* [TASK DESCRIPTION]: Find every line below with the string "mkern" and pick it out.

Entries taken from a collection
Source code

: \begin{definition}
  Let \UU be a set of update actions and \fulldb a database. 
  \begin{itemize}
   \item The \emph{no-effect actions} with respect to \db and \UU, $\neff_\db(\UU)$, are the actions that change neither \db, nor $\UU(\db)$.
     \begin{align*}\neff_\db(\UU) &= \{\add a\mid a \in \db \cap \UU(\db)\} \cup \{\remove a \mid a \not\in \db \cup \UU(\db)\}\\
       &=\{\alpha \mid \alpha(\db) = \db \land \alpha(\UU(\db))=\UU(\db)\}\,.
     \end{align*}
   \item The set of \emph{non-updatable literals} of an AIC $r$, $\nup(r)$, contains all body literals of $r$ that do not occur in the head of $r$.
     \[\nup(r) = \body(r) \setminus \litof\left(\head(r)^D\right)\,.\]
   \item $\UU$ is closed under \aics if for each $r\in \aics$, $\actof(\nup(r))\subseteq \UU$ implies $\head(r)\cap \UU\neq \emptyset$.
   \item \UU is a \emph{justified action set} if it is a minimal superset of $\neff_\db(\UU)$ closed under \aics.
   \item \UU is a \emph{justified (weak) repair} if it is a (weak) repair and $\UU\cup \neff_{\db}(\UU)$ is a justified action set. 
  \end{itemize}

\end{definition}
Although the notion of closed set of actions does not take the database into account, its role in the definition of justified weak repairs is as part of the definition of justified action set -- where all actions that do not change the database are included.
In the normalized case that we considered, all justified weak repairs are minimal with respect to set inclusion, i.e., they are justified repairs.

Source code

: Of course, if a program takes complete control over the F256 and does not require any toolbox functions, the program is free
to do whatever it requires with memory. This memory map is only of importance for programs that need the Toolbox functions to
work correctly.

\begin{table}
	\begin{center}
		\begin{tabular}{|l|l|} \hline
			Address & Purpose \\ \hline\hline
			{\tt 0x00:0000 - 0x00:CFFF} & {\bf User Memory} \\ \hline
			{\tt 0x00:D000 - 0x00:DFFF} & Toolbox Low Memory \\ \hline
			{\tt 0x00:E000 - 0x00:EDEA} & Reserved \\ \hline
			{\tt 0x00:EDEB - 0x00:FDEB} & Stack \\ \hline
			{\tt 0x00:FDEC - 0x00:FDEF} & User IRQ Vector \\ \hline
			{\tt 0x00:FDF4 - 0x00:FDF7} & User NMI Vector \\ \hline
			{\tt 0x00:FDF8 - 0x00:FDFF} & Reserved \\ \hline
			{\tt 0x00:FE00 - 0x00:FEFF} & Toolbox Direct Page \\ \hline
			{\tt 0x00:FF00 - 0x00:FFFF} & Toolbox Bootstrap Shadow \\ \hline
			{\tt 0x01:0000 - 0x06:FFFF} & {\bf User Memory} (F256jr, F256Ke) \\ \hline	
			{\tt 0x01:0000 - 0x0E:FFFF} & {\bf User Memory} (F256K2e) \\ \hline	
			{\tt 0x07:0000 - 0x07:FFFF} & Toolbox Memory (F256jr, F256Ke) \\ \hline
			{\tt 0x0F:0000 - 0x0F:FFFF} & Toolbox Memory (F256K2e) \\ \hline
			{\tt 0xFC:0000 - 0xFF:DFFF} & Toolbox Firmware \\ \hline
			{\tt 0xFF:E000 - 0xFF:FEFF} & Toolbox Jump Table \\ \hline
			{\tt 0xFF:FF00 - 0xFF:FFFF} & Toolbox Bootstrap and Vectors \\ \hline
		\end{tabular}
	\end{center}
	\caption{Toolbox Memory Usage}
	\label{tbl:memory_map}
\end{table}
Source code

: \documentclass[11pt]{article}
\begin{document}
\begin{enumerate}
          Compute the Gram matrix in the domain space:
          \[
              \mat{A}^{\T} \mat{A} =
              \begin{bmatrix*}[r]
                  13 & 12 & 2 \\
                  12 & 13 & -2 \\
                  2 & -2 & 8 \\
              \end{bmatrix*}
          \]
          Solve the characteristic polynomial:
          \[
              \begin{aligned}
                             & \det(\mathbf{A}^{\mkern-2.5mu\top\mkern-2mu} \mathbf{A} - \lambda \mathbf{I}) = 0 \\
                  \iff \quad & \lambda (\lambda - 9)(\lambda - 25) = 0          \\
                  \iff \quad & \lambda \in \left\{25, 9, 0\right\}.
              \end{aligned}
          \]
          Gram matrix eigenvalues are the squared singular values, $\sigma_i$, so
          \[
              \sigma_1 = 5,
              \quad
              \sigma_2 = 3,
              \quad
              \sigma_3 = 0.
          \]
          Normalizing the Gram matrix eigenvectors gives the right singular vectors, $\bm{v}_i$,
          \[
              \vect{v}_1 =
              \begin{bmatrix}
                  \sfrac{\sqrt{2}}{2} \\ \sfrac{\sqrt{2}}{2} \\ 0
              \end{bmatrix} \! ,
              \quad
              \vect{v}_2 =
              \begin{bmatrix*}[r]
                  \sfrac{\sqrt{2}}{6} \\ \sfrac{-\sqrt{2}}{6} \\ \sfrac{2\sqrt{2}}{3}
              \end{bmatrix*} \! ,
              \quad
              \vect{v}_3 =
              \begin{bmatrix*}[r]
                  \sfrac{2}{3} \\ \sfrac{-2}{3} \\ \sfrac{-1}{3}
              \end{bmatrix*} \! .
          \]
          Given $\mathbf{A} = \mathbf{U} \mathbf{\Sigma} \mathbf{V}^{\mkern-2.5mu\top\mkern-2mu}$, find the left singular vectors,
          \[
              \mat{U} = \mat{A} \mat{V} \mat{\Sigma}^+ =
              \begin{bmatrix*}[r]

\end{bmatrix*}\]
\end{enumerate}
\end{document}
--
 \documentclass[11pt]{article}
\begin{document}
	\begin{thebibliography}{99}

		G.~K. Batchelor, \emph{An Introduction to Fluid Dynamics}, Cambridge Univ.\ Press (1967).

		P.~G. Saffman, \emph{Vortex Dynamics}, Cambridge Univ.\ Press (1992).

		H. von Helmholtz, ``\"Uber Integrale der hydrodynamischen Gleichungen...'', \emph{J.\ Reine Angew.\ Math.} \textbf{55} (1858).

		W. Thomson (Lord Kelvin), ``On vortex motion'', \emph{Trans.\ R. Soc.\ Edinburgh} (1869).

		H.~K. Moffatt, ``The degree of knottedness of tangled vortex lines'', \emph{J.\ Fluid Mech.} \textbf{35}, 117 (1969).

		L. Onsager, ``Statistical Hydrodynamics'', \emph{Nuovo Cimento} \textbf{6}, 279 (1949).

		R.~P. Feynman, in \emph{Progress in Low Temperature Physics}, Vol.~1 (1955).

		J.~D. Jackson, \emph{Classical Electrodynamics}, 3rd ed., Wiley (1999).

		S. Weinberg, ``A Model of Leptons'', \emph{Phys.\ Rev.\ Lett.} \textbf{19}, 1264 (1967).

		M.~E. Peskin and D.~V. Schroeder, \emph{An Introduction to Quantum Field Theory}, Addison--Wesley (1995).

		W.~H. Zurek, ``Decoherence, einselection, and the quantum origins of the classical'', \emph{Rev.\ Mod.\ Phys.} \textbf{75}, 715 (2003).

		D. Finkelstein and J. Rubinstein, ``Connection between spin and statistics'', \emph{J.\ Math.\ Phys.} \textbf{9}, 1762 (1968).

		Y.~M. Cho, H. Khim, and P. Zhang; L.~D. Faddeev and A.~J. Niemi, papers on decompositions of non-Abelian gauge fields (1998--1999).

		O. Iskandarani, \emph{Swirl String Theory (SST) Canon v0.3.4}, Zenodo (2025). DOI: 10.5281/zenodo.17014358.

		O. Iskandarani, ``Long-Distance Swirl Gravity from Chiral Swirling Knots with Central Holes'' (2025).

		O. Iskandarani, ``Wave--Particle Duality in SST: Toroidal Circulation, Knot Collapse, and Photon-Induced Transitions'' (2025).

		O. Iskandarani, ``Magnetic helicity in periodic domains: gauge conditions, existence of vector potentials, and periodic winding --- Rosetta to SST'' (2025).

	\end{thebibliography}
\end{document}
--
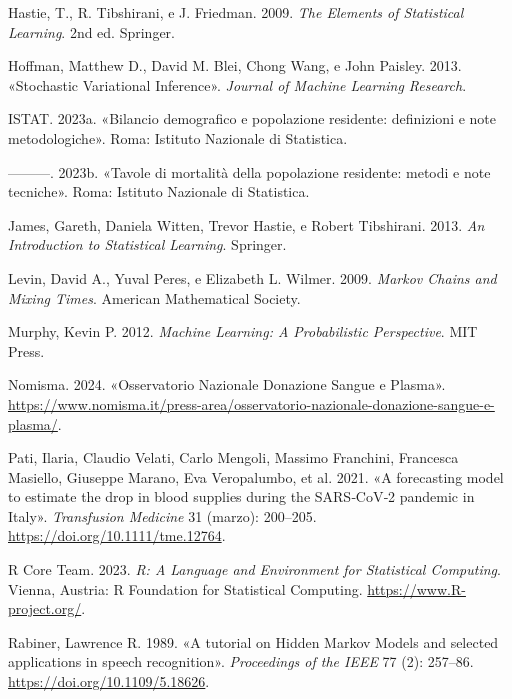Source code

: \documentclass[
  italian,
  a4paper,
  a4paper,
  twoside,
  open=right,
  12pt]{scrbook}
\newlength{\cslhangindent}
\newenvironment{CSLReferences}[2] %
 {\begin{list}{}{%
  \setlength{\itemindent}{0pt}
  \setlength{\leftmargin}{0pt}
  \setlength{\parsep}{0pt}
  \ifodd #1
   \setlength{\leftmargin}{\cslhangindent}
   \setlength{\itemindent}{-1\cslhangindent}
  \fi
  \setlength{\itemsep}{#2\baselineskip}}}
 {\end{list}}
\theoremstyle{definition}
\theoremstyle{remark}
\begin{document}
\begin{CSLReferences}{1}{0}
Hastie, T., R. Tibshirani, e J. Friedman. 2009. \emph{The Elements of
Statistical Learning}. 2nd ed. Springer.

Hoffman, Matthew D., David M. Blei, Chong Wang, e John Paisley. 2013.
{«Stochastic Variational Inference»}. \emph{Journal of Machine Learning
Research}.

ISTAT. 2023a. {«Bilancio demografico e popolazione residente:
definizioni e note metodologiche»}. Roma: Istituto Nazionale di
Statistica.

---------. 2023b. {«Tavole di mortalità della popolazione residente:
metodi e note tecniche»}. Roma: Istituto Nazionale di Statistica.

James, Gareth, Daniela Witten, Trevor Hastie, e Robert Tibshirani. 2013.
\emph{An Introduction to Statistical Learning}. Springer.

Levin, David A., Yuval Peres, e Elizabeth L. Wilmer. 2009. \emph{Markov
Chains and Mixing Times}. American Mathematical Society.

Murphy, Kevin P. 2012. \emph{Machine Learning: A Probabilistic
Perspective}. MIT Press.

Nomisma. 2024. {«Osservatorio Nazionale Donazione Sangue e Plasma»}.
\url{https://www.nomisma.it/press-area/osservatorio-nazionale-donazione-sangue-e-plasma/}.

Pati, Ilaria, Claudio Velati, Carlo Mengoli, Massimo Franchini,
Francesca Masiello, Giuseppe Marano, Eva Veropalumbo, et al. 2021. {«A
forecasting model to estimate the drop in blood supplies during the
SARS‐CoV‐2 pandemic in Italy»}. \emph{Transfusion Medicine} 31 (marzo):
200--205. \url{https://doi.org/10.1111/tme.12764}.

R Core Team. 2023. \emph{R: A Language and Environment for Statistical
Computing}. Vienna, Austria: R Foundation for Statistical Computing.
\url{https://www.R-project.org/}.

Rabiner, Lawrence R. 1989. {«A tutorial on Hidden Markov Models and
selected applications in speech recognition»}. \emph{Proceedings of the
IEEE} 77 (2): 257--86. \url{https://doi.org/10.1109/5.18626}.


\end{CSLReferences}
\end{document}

* [EXERCISE RESULT]:
                             & \det(\mathbf{A}^{\mkern-2.5mu\top\mkern-2mu} \mathbf{A} - \lambda \mathbf{I}) = 0 \\
          Given $\mathbf{A} = \mathbf{U} \mathbf{\Sigma} \mathbf{V}^{\mkern-2.5mu\top\mkern-2mu}$, find the left singular vectors,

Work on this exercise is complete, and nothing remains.